Il y a quarante ans mon frère se tuait en bagnole. Les psys accordent une grande importance aux dates anniversaire. Il paraît qu’elles sont gravées dans nos corps comme les Noëls de nos enfances quand nous étions innocents.

Un ami me prévient que Cabu est mort. Puis Oncle Bernard, puis Charb. Puis Tignous. Je pleure à grosses larmes. Voilà donc cette fois-ci que l’on assassine ce qui nous constituait aussi, avec les poèmes de Kipling, les Raisins de la colère, Bach ou Coltrane, le verre de rouge avec les amis, les dimanches à la campagne, les rêves de lendemains qui chantent. Nous étions faits de ceux-là, comme nous étions faits de nos philosophes et de cette épicerie où j’ai mélangé Cioran parfois avec le Professeur Choron, avec Cavana, Pif-Gadget et Rahan, Gai-Luron et Métal-Hurlant. Et j’en passe et tant d’autres... Ces gens-là nous ont créés, ces gens-là nous ont créés, je le sais et me le répète. J’en chiale comme une madelaine de Proust, et voilà donc les monstres à l’œuvre, de ceux qui veulent la guerre, la destruction et la mort. J’entends dans ma tête la musique des Choses de la vie, je suis d’une mélancolie mortelle, j’ai aussi envie de partir, plus rien ne me retient, que fait-on là ?

Les jolies choses et les choses légères s’envolent avec le sang de l’inventeur du beauf, le Grand Duduche n’aura jamais grandi, j’ai comme l’impression que l’amour n’est plus une valeur sûre, je le cherche dans le regard de la femme que j’aime, je le cherche même dans ma maison, dans mon couple, alors pensez donc : dans le monde entier ! Il n’y a rien à attendre. J’ai l’impression que le feu aux poudres et je n’ai pas la force de finir cette phrase. J’ai soudain besoin de parler à des gens, revenir aux premiers temps, aux fondamentaux, aux raisons de s’enlacer. Dansez sur moi Nougaro, je voudrais entendre des slows et voir des auto-tamponneuses, et les couvertures débiles de Charlie-Hebdo en arrière-plan, les dessins de Cabu dans le Canard Enchaîné, je voudrais avoir le droit de dire des choses au second degré même si c’est interdit. Je voudrais avoir de l’humour même si la source est bétonnée, tarie, tarée. J’aimerais tant que l’on puisse tous partir, c’est-à-dire avoir un projet, un espoir. Je voudrais ne plus être seul.

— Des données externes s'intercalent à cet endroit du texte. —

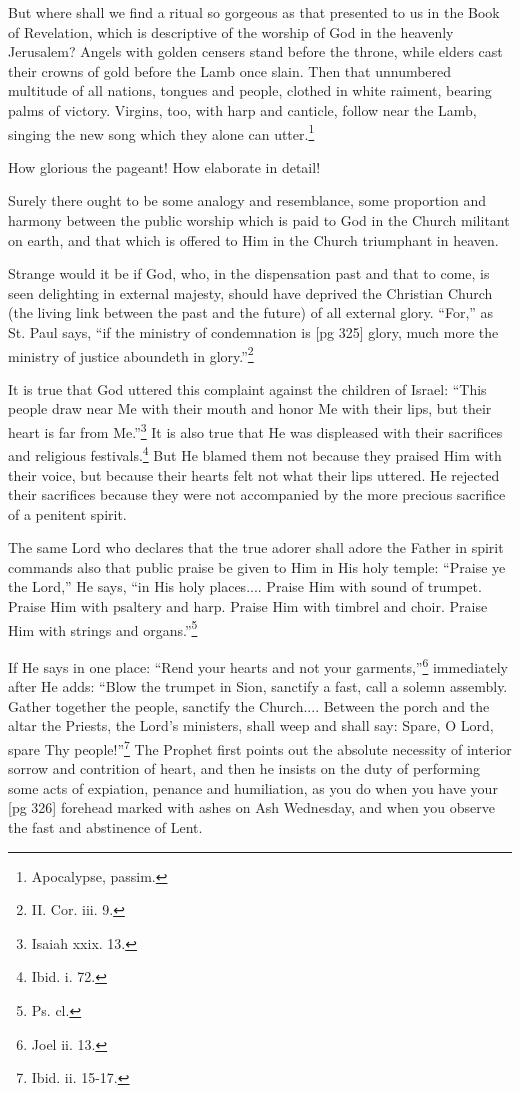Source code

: But where shall we find a ritual so gorgeous as
that presented to us in the Book of Revelation,
which is descriptive of the worship of God in the
heavenly Jerusalem? Angels with golden censers
stand before the throne, while elders cast their
crowns of gold before the Lamb once slain. Then
that unnumbered multitude of all nations, tongues
and people, clothed in white raiment, bearing palms
of victory. Virgins, too, with harp and canticle,
follow near the Lamb, singing the new song which
they alone can utter.\footnote{Apocalypse, passim.}

How glorious the pageant! How elaborate in
detail!

Surely there ought to be some analogy and resemblance,
some proportion and harmony between
the public worship which is paid to God in the
Church militant on earth, and that which is offered
to Him in the Church triumphant in heaven.

Strange would it be if God, who, in the dispensation
past and that to come, is seen delighting in
external majesty, should have deprived the Christian
Church (the living link between the past and
the future) of all external glory. “For,” as St.
Paul says, “if the ministry of condemnation is
[pg 325]
glory, much more the ministry of justice aboundeth
in glory.”\footnote{II. Cor. iii. 9.}

It is true that God uttered this complaint against
the children of Israel: “This people draw near Me
with their mouth and honor Me with their lips,
but their heart is far from Me.”\footnote{Isaiah
xxix. 13.} It is also true
that He was displeased with their sacrifices and
religious festivals.\footnote{Ibid. i.
72.} But He blamed them not because
they praised Him with their voice, but because
their hearts felt not what their lips uttered.
He rejected their sacrifices because they were not
accompanied by the more precious sacrifice of a
penitent spirit.

The same Lord who declares that the true adorer
shall adore the Father in spirit commands also that
public praise be given to Him in His holy temple:
“Praise ye the Lord,” He says, “in His holy
places.... Praise Him with sound of trumpet.
Praise Him with psaltery and harp. Praise Him
with timbrel and choir. Praise Him with strings
and organs.”\footnote{Ps. cl.}

If He says in one place: “Rend your hearts and
not your garments,”\footnote{Joel ii.
13.} immediately after He adds:
“Blow the trumpet in Sion, sanctify a fast, call a
solemn assembly. Gather together the people,
sanctify the Church.... Between the porch and
the altar the Priests, the Lord's ministers, shall
weep and shall say: Spare, O Lord, spare Thy
people!”\footnote{Ibid. ii.
15-17.} The Prophet first points out the absolute
necessity of interior sorrow and contrition
of heart, and then he insists on the duty of
performing some acts of expiation, penance
and humiliation, as you do when you have your
[pg 326]
forehead marked with ashes on Ash Wednesday,
and when you observe the fast and abstinence of
Lent.

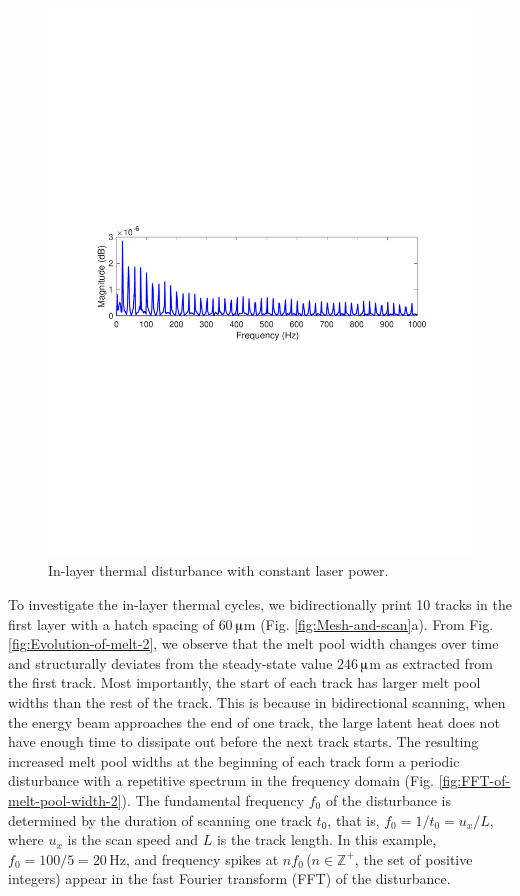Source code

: \documentclass [11pt, proquest] {uwthesis}[2020/02/24]
\begin{document}
\begin{figure}[!ht]
\begin{centering}
{\begin{centering}
\includegraphics[clip,width=12cm]{Closed-loop-simulation/mpw_straight_cnstq_freq_onefig_2}
\par\end{centering}
}
\par\end{centering}
\centering{}\caption{\label{fig:In-layer-melt-pool-1}In-layer thermal disturbance with
constant laser power.}
\end{figure}
To investigate the in-layer thermal cycles, we bidirectionally print
10 tracks in the first layer with a hatch spacing of $60\,$$\muup$m
(Fig. \ref{fig:Mesh-and-scan}a). From Fig. \ref{fig:Evolution-of-melt-2}, we observe that the melt pool
width changes over time and structurally deviates from the steady-state
value $246\,$$\muup$m as extracted from the first track. Most importantly,
the start of each track has larger melt pool widths than the rest
of the track. This is because in bidirectional scanning, when the
energy beam approaches the end of one track, the large latent heat
does not have enough time to dissipate out before the next track starts.
The resulting increased melt pool widths at the beginning of each
track form a periodic disturbance with a repetitive spectrum in the
frequency domain (Fig. \ref{fig:FFT-of-melt-pool-width-2}). The fundamental
frequency $f_{0}$ of the disturbance is determined by the duration
of scanning one track $t_{0}$, that is, $f_{0}=1/t_{0}=u_{x}/L$,
where $u_{x}$ is the scan speed and $L$ is the track length. In
this example, $f_{0}=100/5=20\,\text{Hz}$, and frequency spikes at
${nf_{0}}\,$($n\in\mathbb{Z}^{+}$, the set of positive integers)
appear in the fast Fourier transform (FFT) of the disturbance.
\end{document}
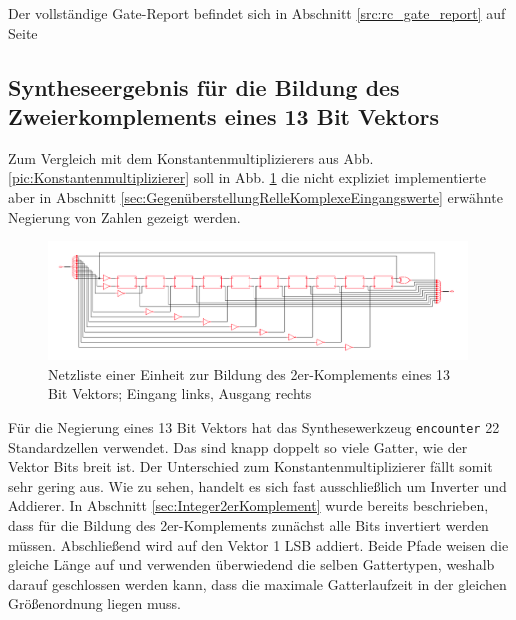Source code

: Der vollständige Gate-Report befindet sich in Abschnitt \ref{src:rc_gate_report} auf Seite \pageref{src:rc_gate_report}



\subsection{Syntheseergebnis für die Bildung des Zweierkomplements eines 13 Bit Vektors}\label{sec:SyntheseergebnisBildungZweierkomplement}

Zum Vergleich mit dem Konstantenmultiplizierers aus Abb. \ref{pic:Konstantenmultiplizierer} soll in Abb. \ref{pic:13BitInverter} die nicht expliziet implementierte aber in Abschnitt
\ref{sec:GegenüberstellungRelleKomplexeEingangswerte} erwähnte Negierung von Zahlen gezeigt werden.

\begin{figure}[htpb]
\centering
\includegraphics[width=0.99\textwidth]{img/13Bit_Inverter_Netlist.png}
\caption{Netzliste einer Einheit zur Bildung des 2er-Komplements eines 13 Bit Vektors; Eingang links, Ausgang rechts}
\label{pic:13BitInverter}
\end{figure}

Für die Negierung eines 13 Bit Vektors hat das Synthesewerkzeug \texttt{encounter} 22 Standardzellen verwendet. Das sind knapp doppelt so viele Gatter, wie der Vektor 
Bits breit ist. Der Unterschied zum Konstantenmultiplizierer fällt somit sehr gering aus. 
Wie zu sehen, handelt es sich fast ausschließlich um Inverter und Addierer. In Abschnitt \ref{sec:Integer2erKomplement} wurde bereits beschrieben, dass für die Bildung des
2er-Komplements zunächst alle Bits invertiert werden müssen. Abschließend wird auf den Vektor 1 LSB addiert. 
Beide Pfade weisen die gleiche Länge auf und verwenden überwiedend die selben
Gattertypen, weshalb darauf geschlossen werden kann, dass die maximale Gatterlaufzeit in der gleichen Größenordnung liegen muss.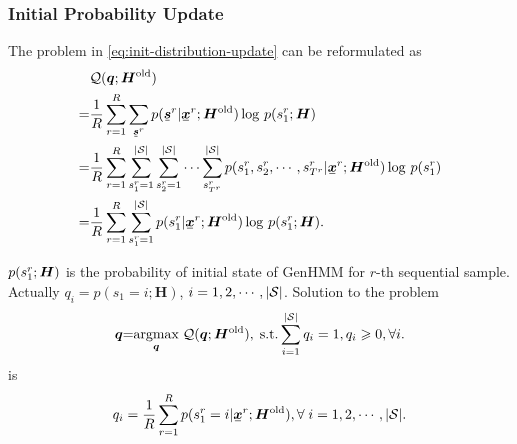 \subsubsection{Initial Probability Update}
The problem in \eqref{eq:init-distribution-update} can be reformulated as
\begin{align}
  &\Qq(\bm{q}; \bm{H}^{\mathrm{old}}) \nonumber \\
  =&\frac{1}{R} \sum_{r=1}^{R}\sum_{\ubmr{s}{r}} {p(\ubmr{s}{r}| \ubmr{x}{r}; \bm{H}^{\mathrm{old}})} \log\,p(\smtr{s}{1}{r};\bm{H}) \nonumber \\
  = & \frac{1}{R}\sum_{r=1}^{R}\sum_{\smtr{s}{1}{r}=1}^{|\Ss|}\sum_{\smtr{s}{2}{r}=1}^{|\Ss|}\cdots \sum_{\smtr{s}{T^{r}}{r}}^{{|\Ss|}} {p(\smtr{s}{1}{r}, \smtr{s}{2}{r}, \cdots, \smtr{s}{T^{r}}{r}| \ubmr{x}{r}; \bm{H}^{\mathrm{old}})} \log\,p(\smtr{s}{1}{r}) \nonumber\\
  =& \frac{1}{R}\sum_{r=1}^{R}\sum_{\smtr{s}{1}{r}=1}^{|\Ss|}{p(\smtr{s}{1}{r}| \ubmr{x}{r}; \bm{H}^{\mathrm{old}})} \log\,p(\smtr{s}{1}{r};\bm{H}).
\end{align}

$p(\smtr{s}{1}{r};\bm{H})$ is the probability of initial state of GenHMM for $r$-th sequential sample. Actually $q_i = p({s}_{1} =i;\bm{H}) $, $i= 1, 2, \cdots, |\Ss|$. Solution to the problem
\begin{align}
  \bm{q} \hspace{-0.1cm} = \hspace{-0.1cm} \uargmax{\bm{q}} \Qq(\bm{q}; \bm{H}^{\mathrm{old}}),\; \mathrm{s.t.} \sum_{i=1}^{ |\Ss| }q_i = 1, q_i \geq 0, \forall i.
\end{align}
is
\begin{equation}\label{eq:update-initial-state-prob}
  q_i = \frac{1}{R} \sum_{r=1}^{R} p(\smtr{s}{1}{r}=i | \ubmr{x}{r}; \bm{H}^{\mathrm{old}}), \forall\; i = 1, 2, \cdots, |\Ss|.
\end{equation}

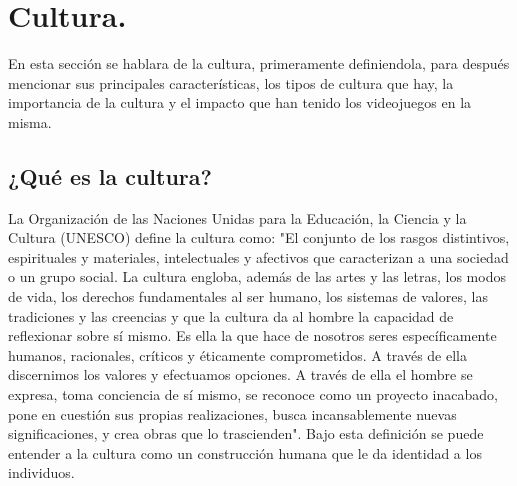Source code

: \section{Cultura.}\label{cultura}
	En esta sección se hablara de la cultura, primeramente definiendola, para después 
	mencionar sus principales características, los tipos de cultura que hay, la 
	importancia de la cultura y el impacto que han tenido los videojuegos en la misma.
	\subsection{¿Qué es la cultura?}\label{CulturaDef}
	La Organización de las Naciones Unidas para la Educación, la Ciencia y la 
	Cultura (UNESCO) define la cultura como: "El conjunto de los rasgos distintivos, 
	espirituales y materiales, intelectuales y afectivos que caracterizan a una 
	sociedad o un grupo social. La cultura engloba, además de las artes y las letras, 
	los modos de vida, los derechos fundamentales al ser humano, los sistemas de 
	valores, las tradiciones y las creencias y que la cultura da al hombre la capacidad 
	de reflexionar sobre sí mismo. Es ella la que hace de nosotros seres específicamente 
	humanos, racionales, críticos y éticamente comprometidos. A través de ella discernimos 
	los valores y efectuamos opciones. A través de ella el hombre se expresa, toma 
	conciencia de sí mismo, se reconoce como un proyecto inacabado, pone en cuestión 
	sus propias realizaciones, busca incansablemente nuevas significaciones, y crea 
	obras que lo trascienden"\cite{RefCultura}. Bajo esta definición se puede entender 
	a la cultura como un construcción humana que le da identidad a los individuos. 
	
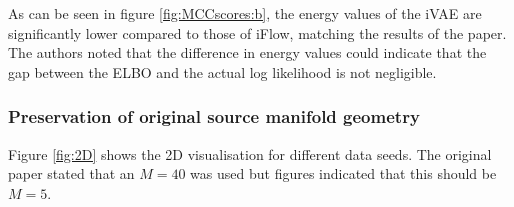 
As can be seen in figure \ref{fig:MCCscores:b}, the energy values of the iVAE are significantly lower compared to those of iFlow, matching the results of the paper. The authors noted that the difference in energy values could indicate that the gap between the ELBO and the actual log likelihood is not negligible.


\subsubsection{Preservation of original source manifold geometry}
\label{sec:geometry}
Figure \ref{fig:2D} shows the 2D visualisation for different data seeds. The original paper stated that an $M = 40$ was used but figures indicated that this should be $M = 5$. 


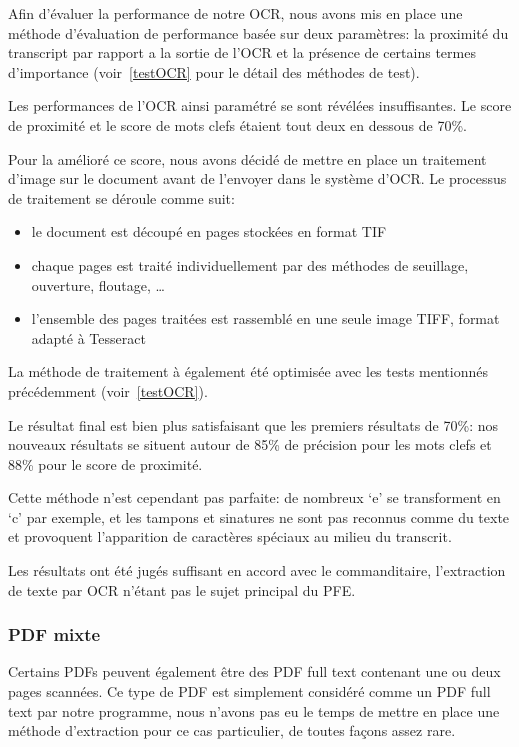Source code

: Afin d'évaluer la performance de notre OCR, nous avons mis en place une méthode d'évaluation de performance basée sur deux paramètres: la proximité du transcript par rapport a la sortie de l'OCR et la présence de certains termes d'importance (voir~\ref{testOCR} pour le détail des méthodes de test).

Les performances de l'OCR ainsi paramétré se sont révélées insuffisantes.
Le score de proximité et le score de mots clefs étaient tout deux en dessous de 70\%.


Pour la amélioré ce score, nous avons décidé de mettre en place un traitement d'image sur le document avant de l'envoyer dans le système d'OCR\@.
Le processus de traitement se déroule comme suit:
\begin{itemize}
\item le document est découpé en pages stockées en format TIF
\item chaque pages est traité individuellement par des méthodes de seuillage, ouverture, floutage, \ldots
\item l'ensemble des pages traitées est rassemblé en une seule image TIFF, format adapté à Tesseract
\end{itemize}

La méthode de traitement à également été optimisée avec les tests mentionnés précédemment (voir~\ref{testOCR}).

Le résultat final est bien plus satisfaisant que les premiers résultats de 70\%: nos nouveaux résultats se situent autour de 85\% de précision pour les mots clefs et 88\% pour le score de proximité.

Cette méthode n'est cependant pas parfaite: de nombreux `e' se transforment en `c' par exemple, et les tampons et sinatures ne sont pas reconnus comme du texte et provoquent l'apparition de caractères spéciaux au milieu du transcrit.

Les résultats ont été jugés suffisant en accord avec le commanditaire, l'extraction de texte par OCR n'étant pas le sujet principal du PFE\@.

\subsubsection{PDF mixte}
Certains PDFs peuvent également être des PDF full text contenant une ou deux pages scannées.
Ce type de PDF est simplement considéré comme un PDF full text par notre programme, nous n'avons pas eu le temps de mettre en place une méthode d'extraction pour ce cas particulier, de toutes façons assez rare.

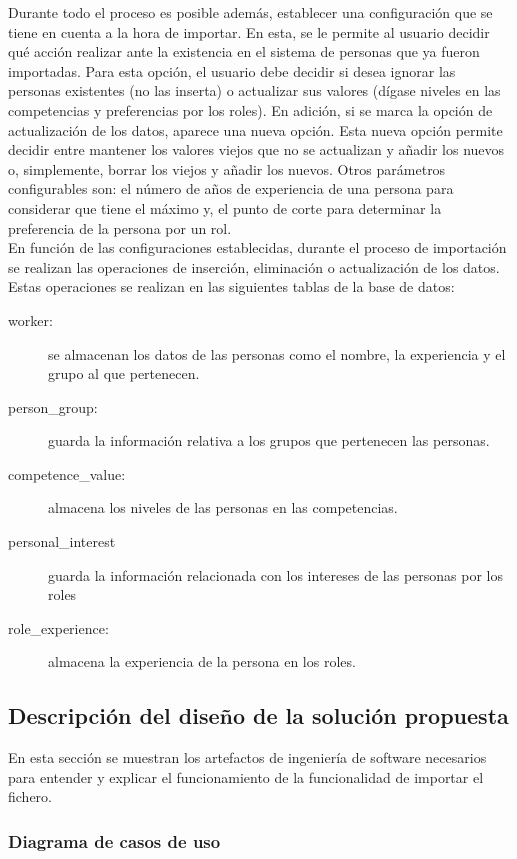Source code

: Durante todo el proceso es posible además, establecer una configuración que se tiene en cuenta a la hora de importar. En esta, se le permite al usuario decidir qué acción realizar ante la existencia en el sistema de personas que ya fueron importadas. Para esta opción, el usuario debe decidir si desea ignorar las personas existentes (no las inserta) o actualizar sus valores (dígase niveles en las competencias y preferencias por los roles). En adición, si se marca la opción de actualización de los datos, aparece una nueva opción. Esta nueva opción permite decidir entre mantener los valores viejos que no se actualizan y añadir los nuevos o, simplemente, borrar los viejos y añadir los nuevos. Otros parámetros configurables son: el número de años de experiencia de una persona para considerar que tiene el máximo y, el punto de corte para determinar la preferencia de la persona por un rol. \\

En función de las configuraciones establecidas, durante el proceso de importación se realizan las operaciones de inserción, eliminación o actualización de los datos. Estas operaciones se realizan en las siguientes tablas de la base de datos:
\begin{description}
	\item[worker:] se almacenan los datos de las personas como el nombre, la experiencia y el grupo al que pertenecen.
	\item[person\_group:] guarda la información relativa a los grupos que pertenecen las personas.
	\item[competence\_value:] almacena los niveles de las personas en las competencias. 
	\item[personal\_interest] guarda la información relacionada con los intereses de las personas por los roles 
	\item[role\_experience:] almacena la experiencia de la persona en los roles.
\end{description}

\subsection{Descripción del diseño de la solución propuesta}

En esta sección se muestran los artefactos de ingeniería de software necesarios para entender y explicar el funcionamiento de la funcionalidad de importar el fichero.

\subsubsection{Diagrama de casos de uso}

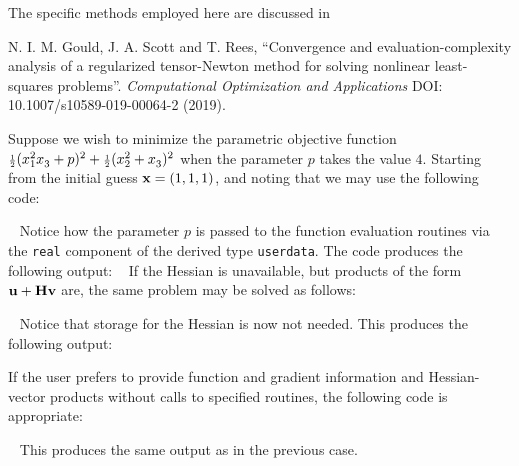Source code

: \documentclass{galahad}
\begin{document}
\noindent
The specific methods employed here are discussed in
\vspace*{1mm}

\noindent
N. I. M. Gould, J. A. Scott and T. Rees,
``Convergence and evaluation-complexity analysis of a regularized
tensor-Newton method for solving nonlinear least-squares problems''.
{\em Computational Optimization and Applications}
DOI: 10.1007/s10589-019-00064-2 (2019).


\galexamples
Suppose we wish to minimize the parametric objective function
${\scriptstyle \frac{1}{2}}  ( x_1^2 x_3^{} + p )^2 + {\scriptstyle \frac{1}{2}} (x_2^2 + x_3^{} )^2$
when the parameter $p$ takes the value $4$. Starting from the
initial guess ${\mathbf{x}} = (1,1,1)$, and noting that
we may use the following code:

{\tt \small
\VerbatimInput{\packageexample}
}
\noindent
Notice how the parameter $p$ is passed to the function evaluation
routines via the {\tt real} component of the derived type {\tt userdata}.
The code produces the following output:
{\tt \small
\VerbatimInput{\packageresults}
}
\noindent
If the Hessian is unavailable, but products of the form
${\mathbf{u}} + {\mathbf{H}} {\mathbf{v}}$ are, the same problem may be solved as follows:

{\tt \small
\VerbatimInput{\packageexampleb}
}
\noindent
Notice that storage for the Hessian is now not needed.
This produces the %
following output:
{\tt \small
\VerbatimInput{\packageresultsb}
}
\noindent

If the user prefers to provide function and gradient information and
Hessian-vector products
without calls to specified routines, the following code is appropriate:

{\tt \small
\VerbatimInput{\packageexamplec}
}
\noindent
This produces the same output as in the previous case.
\noindent
\end{document}
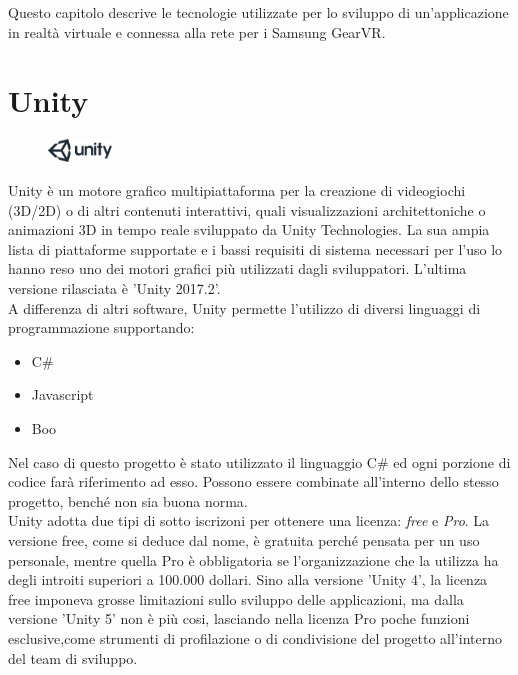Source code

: Questo capitolo descrive le tecnologie utilizzate per lo sviluppo di un'applicazione in realtà virtuale e connessa alla rete per i Samsung GearVR.\\

\section{Unity}
\begin{figure} %
	\centering
	\includegraphics[width=0.15\textwidth]{figure/UnityLogo}
\end{figure}
Unity è un motore grafico multipiattaforma per la creazione di videogiochi (3D/2D) o di altri contenuti interattivi, quali visualizzazioni architettoniche o animazioni 3D in tempo reale sviluppato da Unity Technologies.\cite{UnityDesc}
La sua ampia lista di piattaforme supportate \cite{UnityPlat} e i bassi requisiti di sistema necessari per l'uso \cite{UnityReq} lo hanno reso uno dei motori grafici più utilizzati dagli sviluppatori. L'ultima versione rilasciata è 'Unity 2017.2'. \\
A differenza di altri software, Unity permette l'utilizzo di diversi linguaggi di programmazione supportando:
\begin{itemize}
	\item C\#
	\item Javascript
	\item Boo
\end{itemize}
Nel caso di questo progetto è stato utilizzato il linguaggio C\# ed ogni porzione di codice farà riferimento ad esso.
Possono essere combinate all'interno dello stesso progetto, benché non sia buona norma. \\
Unity adotta due tipi di sotto iscrizoni per ottenere una licenza: \textit{free} e \textit{Pro}. La versione free, come si deduce dal nome, è gratuita perché pensata per un uso personale, mentre quella Pro è obbligatoria se l'organizzazione che la utilizza ha degli introiti superiori a 100.000 dollari.
Sino alla versione 'Unity 4', la licenza free imponeva grosse limitazioni sullo sviluppo delle applicazioni, ma dalla versione 'Unity 5' non è più cosi, lasciando nella licenza Pro poche funzioni esclusive,come strumenti di profilazione o di condivisione del progetto all'interno del team di sviluppo.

Nous n’étions pas les enfants de la guerre. Elle est si lointaine dans le temps et dans l’espace. Mais la voilà ici-même, elle va continuer, guérillas, loups solitaires. Tuer l’art et la caricature au nom de choses qui n’existent que dans les têtes.

La grande impuissance me submerge en venant du ventre. En 1975, les gendarmes sont venus ce jour pour annoncer la nouvelle à ma mère. On m’apprit plus tard et presque honteux que je ne reverrais plus jamais ce grand frère qui m’amusait tant, ce magicien, ce clown. La grande impuissance revient là, maintenant, au fond de mon ventre. Ma vie familiale et notre vie publique se croisent pour se détruire, je sens que je m’en vais, que ce poids dans l’estomac me crie de revenir en arrière, de trouver le bouton, revenir juste disons, il y a un an. Ou juste hier soir.

Revenir en arrière. Voilà l’impuissance.